Establishing a shared way of working to ensure activity is coordinated, with health inequalities a top priority, is crucial and there are clear paths to achieve this to:
- identify and celebrate the unique skills provided by art, drama and music therapists and to ensure that key stakeholders across psychological professions and AHPs work collaboratively in recognising and promoting them
- communicate clearly how art, drama and music therapy supports services users who find it hard to access other forms of treatment
- coordinate through shared forums
- ensure that appropriate links between professional websites are up to date.
We’d like to thank Alison Barrington for her work in support of this collaboration and Val Huet who undertook the research for the three associations.
Working together within NHS England, the team will also ensure that the needs of all professionals are respected, valued, better understood and utilised to build population health and drive down health equalities.

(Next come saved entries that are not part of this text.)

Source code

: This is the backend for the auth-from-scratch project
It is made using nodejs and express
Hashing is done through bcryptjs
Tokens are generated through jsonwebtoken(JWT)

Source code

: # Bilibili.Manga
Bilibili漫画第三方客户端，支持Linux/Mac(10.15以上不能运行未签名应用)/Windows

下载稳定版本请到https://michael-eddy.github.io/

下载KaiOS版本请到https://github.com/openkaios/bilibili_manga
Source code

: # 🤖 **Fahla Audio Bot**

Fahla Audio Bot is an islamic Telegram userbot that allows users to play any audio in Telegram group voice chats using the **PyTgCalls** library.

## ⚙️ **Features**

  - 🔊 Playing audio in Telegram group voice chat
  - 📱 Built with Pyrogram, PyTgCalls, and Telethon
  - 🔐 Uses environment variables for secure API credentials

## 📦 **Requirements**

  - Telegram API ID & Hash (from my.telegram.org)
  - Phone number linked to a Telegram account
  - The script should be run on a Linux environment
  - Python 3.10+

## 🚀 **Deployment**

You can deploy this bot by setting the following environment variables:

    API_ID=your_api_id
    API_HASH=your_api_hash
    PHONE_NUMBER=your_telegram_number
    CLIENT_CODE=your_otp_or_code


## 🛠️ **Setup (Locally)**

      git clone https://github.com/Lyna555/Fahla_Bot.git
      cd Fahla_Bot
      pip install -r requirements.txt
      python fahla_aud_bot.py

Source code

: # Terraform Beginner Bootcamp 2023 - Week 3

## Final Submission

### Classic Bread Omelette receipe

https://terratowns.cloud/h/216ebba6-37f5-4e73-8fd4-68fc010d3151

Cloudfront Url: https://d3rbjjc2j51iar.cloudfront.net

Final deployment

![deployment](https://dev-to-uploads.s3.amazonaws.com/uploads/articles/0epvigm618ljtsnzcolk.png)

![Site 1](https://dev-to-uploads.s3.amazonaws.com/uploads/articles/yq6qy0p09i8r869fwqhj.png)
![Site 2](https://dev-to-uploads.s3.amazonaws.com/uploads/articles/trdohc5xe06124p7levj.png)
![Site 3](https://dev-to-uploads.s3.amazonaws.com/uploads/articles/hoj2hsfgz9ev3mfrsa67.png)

- For more information about Allied Health Professions (AHP), visit: https://www.england.nhs.uk/ahp/role/
- For more information about the Psychological Professions, visit: Psychological profession roles | Health Education England (hee.nhs.uk)
- Art, drama and music therapists are welcome as members of their regional Psychological Professions Network. To join the movement for a more psychological NHS, visit: https://www.ppn.nhs.uk/
About Beverley Harden and Adrian Whittington
Professor Beverley Harden MBE is the deputy chief Allied Health Professions officer for England, national lead for the Allied Health Professions and multi-professional Advancing Practice for NHS England’s Workforce, Training and Education Directorate. Beverley was awarded an MBE in the King’s New Years Honours list 2023 for services to healthcare and is a Fellow of the Chartered Society of Physiotherapy.
With extensive senior NHS leadership experience, Beverley has managed a variety of large multi-professional cross healthcare services and led Trust Education Services. She has led complex service and workforce transformation across systems and as part of the national NHS England New Models of Care team. Beverley has worked as an Allied Health Professions lead for over a decade across local, regional and national portfolios.
As a physiotherapist she worked as an expert clinician in critical care and with patients with chronic respiratory failure requiring home ventilation and rehabilitation to optimise person centred quality of life outcomes. As a visiting professor at the University of Winchester, she continues her research activity and is committed to the development of education and training.
Adrian Whittington is national clinical lead for the Psychological Professions at NHS England. In this role provides professional leadership and advice across the national NHS teams aimed at maximising the impact of the psychological professions for the public and delivering the ambitions of the NHS Long Term Plan.
Adrian is a consultant clinical psychologist. He is passionate about making the NHS more psychological, including increasing access to evidence-based psychological interventions and therapies. Adrian also co-chairs the Psychological Professions Network in the South East.
Adrian is a clinical specialist in psychological therapy for Post-Traumatic Stress Disorder. Adrian has written and co-edited books on anxiety, Cognitive Behavioural Therapy (CBT), and clinical psychology.